EXERCISE:
Each entry below must be written out exactly, with pictures left out.

INPUT:
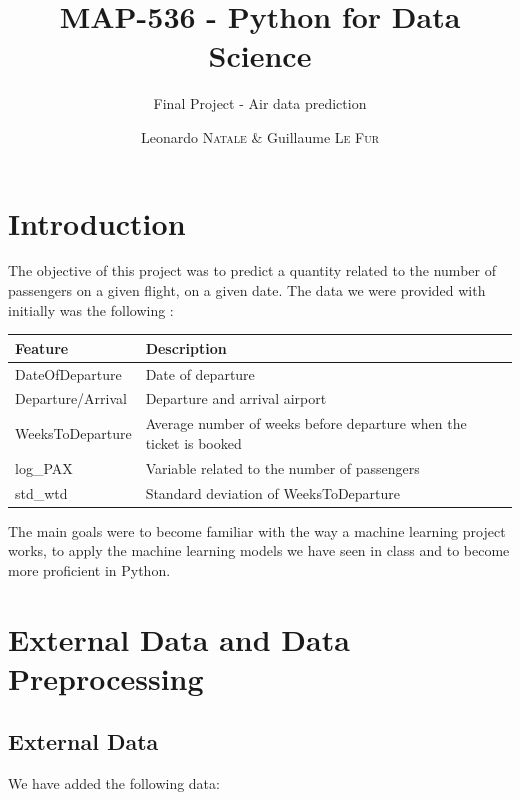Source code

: \documentclass[a4paper,12pt,twoside]{article}
\title{MAP-536 - Python for Data Science}
\subtitle{Final Project - Air data prediction}
\author{Leonardo \textsc{Natale} \& Guillaume \textsc{Le Fur}}
\begin{document}
\maketitle

\section{Introduction}

The objective of this project was to predict a quantity related to the number of passengers on a given flight, on a given date. The data we were provided with initially was the following :

\begin{table}[H]
	\centering
	\begin{tabular}{|l|l|}
	\hline
	\textbf{Feature} & \textbf{Description}                          \\ \hline
	DateOfDeparture  & Date of departure                             \\ \hline
	Departure/Arrival& Departure and arrival airport                 \\ \hline
	WeeksToDeparture & Average number of weeks before departure when the ticket is booked \\ \hline
	log\_PAX          & Variable related to the number of passengers \\ \hline
	std\_wtd          & Standard deviation of WeeksToDeparture       \\ \hline
	\end{tabular}
	\label{table:orig_data}
\end{table}

The main goals were to become familiar with the way a machine learning project works, to apply the machine learning models we have seen in class and to become more proficient in Python.

\section{External Data and Data Preprocessing}

\subsection{External Data}

We have added the following data:
\end{document}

FINAL ANSWER:
Source code

: \documentclass[a4paper,12pt,twoside]{article}
\title{MAP-536 - Python for Data Science}
\subtitle{Final Project - Air data prediction}
\author{Leonardo \textsc{Natale} \& Guillaume \textsc{Le Fur}}
\begin{document}
\maketitle

\section{Introduction}

The objective of this project was to predict a quantity related to the number of passengers on a given flight, on a given date. The data we were provided with initially was the following :

\begin{table}[H]
	\centering
	\begin{tabular}{|l|l|}
	\hline
	\textbf{Feature} & \textbf{Description}                          \\ \hline
	DateOfDeparture  & Date of departure                             \\ \hline
	Departure/Arrival& Departure and arrival airport                 \\ \hline
	WeeksToDeparture & Average number of weeks before departure when the ticket is booked \\ \hline
	log\_PAX          & Variable related to the number of passengers \\ \hline
	std\_wtd          & Standard deviation of WeeksToDeparture       \\ \hline
	\end{tabular}
	\label{table:orig_data}
\end{table}

The main goals were to become familiar with the way a machine learning project works, to apply the machine learning models we have seen in class and to become more proficient in Python.

\section{External Data and Data Preprocessing}

\subsection{External Data}

We have added the following data:
\end{document}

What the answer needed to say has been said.